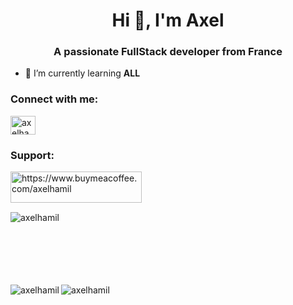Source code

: <h1 align="center">Hi 👋, I'm Axel</h1>
<h3 align="center">A passionate FullStack developer from France</h3>

- 🌱 I’m currently learning **ALL**

<h3 align="left">Connect with me:</h3>
<p align="left">
<a href="https://linkedin.com/in/axelhamilcaro" target="blank"><img align="center" src="https://raw.githubusercontent.com/rahuldkjain/github-profile-readme-generator/master/src/images/icons/Social/linked-in-alt.svg" alt="axelhamilcaro" height="30" width="40" /></a>
</p>

<h3 align="left">Support:</h3>
<p><a href="https://www.buymeacoffee.com/https://www.buymeacoffee.com/axelhamil"> <img align="left" src="https://cdn.buymeacoffee.com/buttons/v2/default-yellow.png" height="50" width="210" alt="https://www.buymeacoffee.com/axelhamil" /></a></p><br><br><br>

<p><img align="left" src="https://github-readme-stats.vercel.app/api/top-langs?username=axelhamil&show_icons=true&locale=en&layout=compact" alt="axelhamil" /></p>
<br><br><br><br><br><br>
<p><img align="left" src="https://github-readme-stats.vercel.app/api?username=axelhamil&show_icons=true&locale=en" alt="axelhamil" />
<img align="left" src="https://github-readme-streak-stats.herokuapp.com/?user=axelhamil&" alt="axelhamil" /></p>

= = = =

What lines in the material above hold the string "height"? List them.

Result of the task:
<a href="https://linkedin.com/in/axelhamilcaro" target="blank"><img align="center" src="https://raw.githubusercontent.com/rahuldkjain/github-profile-readme-generator/master/src/images/icons/Social/linked-in-alt.svg" alt="axelhamilcaro" height="30" width="40" /></a>
<p><a href="https://www.buymeacoffee.com/https://www.buymeacoffee.com/axelhamil"> <img align="left" src="https://cdn.buymeacoffee.com/buttons/v2/default-yellow.png" height="50" width="210" alt="https://www.buymeacoffee.com/axelhamil" /></a></p><br><br><br>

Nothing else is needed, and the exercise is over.